> EXERCISE OBJECTIVE:
Could you return every record below exactly as it is written?

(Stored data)
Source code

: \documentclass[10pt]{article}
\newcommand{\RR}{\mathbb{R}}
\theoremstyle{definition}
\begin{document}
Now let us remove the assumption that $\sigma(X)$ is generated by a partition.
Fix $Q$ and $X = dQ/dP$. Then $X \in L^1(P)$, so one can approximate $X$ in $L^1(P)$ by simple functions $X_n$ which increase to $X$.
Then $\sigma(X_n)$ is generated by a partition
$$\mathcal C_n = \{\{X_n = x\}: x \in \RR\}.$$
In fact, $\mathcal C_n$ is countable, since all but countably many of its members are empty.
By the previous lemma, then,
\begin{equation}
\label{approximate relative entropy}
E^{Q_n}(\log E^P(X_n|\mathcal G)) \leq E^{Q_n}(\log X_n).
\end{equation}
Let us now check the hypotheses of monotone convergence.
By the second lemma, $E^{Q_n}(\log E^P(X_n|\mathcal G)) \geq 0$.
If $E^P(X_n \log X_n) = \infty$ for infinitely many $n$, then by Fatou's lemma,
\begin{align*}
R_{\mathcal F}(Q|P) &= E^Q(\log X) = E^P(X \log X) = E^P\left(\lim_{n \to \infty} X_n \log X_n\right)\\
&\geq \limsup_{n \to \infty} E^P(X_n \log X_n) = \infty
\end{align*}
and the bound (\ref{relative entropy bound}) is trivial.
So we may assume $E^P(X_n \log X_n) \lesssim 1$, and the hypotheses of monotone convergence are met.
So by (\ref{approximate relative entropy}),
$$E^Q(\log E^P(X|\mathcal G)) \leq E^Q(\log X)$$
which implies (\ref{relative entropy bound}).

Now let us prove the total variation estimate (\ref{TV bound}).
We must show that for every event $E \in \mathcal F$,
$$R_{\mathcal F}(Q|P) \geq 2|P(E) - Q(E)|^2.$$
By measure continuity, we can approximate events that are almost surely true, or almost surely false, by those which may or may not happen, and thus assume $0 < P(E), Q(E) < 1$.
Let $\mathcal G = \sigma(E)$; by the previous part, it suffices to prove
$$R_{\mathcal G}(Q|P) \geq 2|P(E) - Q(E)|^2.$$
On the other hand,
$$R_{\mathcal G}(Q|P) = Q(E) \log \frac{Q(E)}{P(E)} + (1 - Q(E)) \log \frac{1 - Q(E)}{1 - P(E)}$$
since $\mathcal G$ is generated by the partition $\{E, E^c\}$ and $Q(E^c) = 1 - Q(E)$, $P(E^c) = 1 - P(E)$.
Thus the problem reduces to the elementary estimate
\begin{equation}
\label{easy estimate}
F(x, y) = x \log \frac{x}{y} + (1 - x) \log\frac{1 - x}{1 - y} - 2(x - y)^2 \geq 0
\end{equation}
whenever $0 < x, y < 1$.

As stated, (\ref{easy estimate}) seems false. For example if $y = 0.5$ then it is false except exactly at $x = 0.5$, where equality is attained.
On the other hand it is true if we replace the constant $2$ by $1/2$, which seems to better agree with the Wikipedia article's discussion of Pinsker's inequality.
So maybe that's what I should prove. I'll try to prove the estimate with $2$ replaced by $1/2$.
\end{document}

> PROBLEM SOLUTION:
Source code

: \documentclass[10pt]{article}
\newcommand{\RR}{\mathbb{R}}
\theoremstyle{definition}
\begin{document}
Now let us remove the assumption that $\sigma(X)$ is generated by a partition.
Fix $Q$ and $X = dQ/dP$. Then $X \in L^1(P)$, so one can approximate $X$ in $L^1(P)$ by simple functions $X_n$ which increase to $X$.
Then $\sigma(X_n)$ is generated by a partition
$$\mathcal C_n = \{\{X_n = x\}: x \in \RR\}.$$
In fact, $\mathcal C_n$ is countable, since all but countably many of its members are empty.
By the previous lemma, then,
\begin{equation}
\label{approximate relative entropy}
E^{Q_n}(\log E^P(X_n|\mathcal G)) \leq E^{Q_n}(\log X_n).
\end{equation}
Let us now check the hypotheses of monotone convergence.
By the second lemma, $E^{Q_n}(\log E^P(X_n|\mathcal G)) \geq 0$.
If $E^P(X_n \log X_n) = \infty$ for infinitely many $n$, then by Fatou's lemma,
\begin{align*}
R_{\mathcal F}(Q|P) &= E^Q(\log X) = E^P(X \log X) = E^P\left(\lim_{n \to \infty} X_n \log X_n\right)\\
&\geq \limsup_{n \to \infty} E^P(X_n \log X_n) = \infty
\end{align*}
and the bound (\ref{relative entropy bound}) is trivial.
So we may assume $E^P(X_n \log X_n) \lesssim 1$, and the hypotheses of monotone convergence are met.
So by (\ref{approximate relative entropy}),
$$E^Q(\log E^P(X|\mathcal G)) \leq E^Q(\log X)$$
which implies (\ref{relative entropy bound}).

Now let us prove the total variation estimate (\ref{TV bound}).
We must show that for every event $E \in \mathcal F$,
$$R_{\mathcal F}(Q|P) \geq 2|P(E) - Q(E)|^2.$$
By measure continuity, we can approximate events that are almost surely true, or almost surely false, by those which may or may not happen, and thus assume $0 < P(E), Q(E) < 1$.
Let $\mathcal G = \sigma(E)$; by the previous part, it suffices to prove
$$R_{\mathcal G}(Q|P) \geq 2|P(E) - Q(E)|^2.$$
On the other hand,
$$R_{\mathcal G}(Q|P) = Q(E) \log \frac{Q(E)}{P(E)} + (1 - Q(E)) \log \frac{1 - Q(E)}{1 - P(E)}$$
since $\mathcal G$ is generated by the partition $\{E, E^c\}$ and $Q(E^c) = 1 - Q(E)$, $P(E^c) = 1 - P(E)$.
Thus the problem reduces to the elementary estimate
\begin{equation}
\label{easy estimate}
F(x, y) = x \log \frac{x}{y} + (1 - x) \log\frac{1 - x}{1 - y} - 2(x - y)^2 \geq 0
\end{equation}
whenever $0 < x, y < 1$.

As stated, (\ref{easy estimate}) seems false. For example if $y = 0.5$ then it is false except exactly at $x = 0.5$, where equality is attained.
On the other hand it is true if we replace the constant $2$ by $1/2$, which seems to better agree with the Wikipedia article's discussion of Pinsker's inequality.
So maybe that's what I should prove. I'll try to prove the estimate with $2$ replaced by $1/2$.
\end{document}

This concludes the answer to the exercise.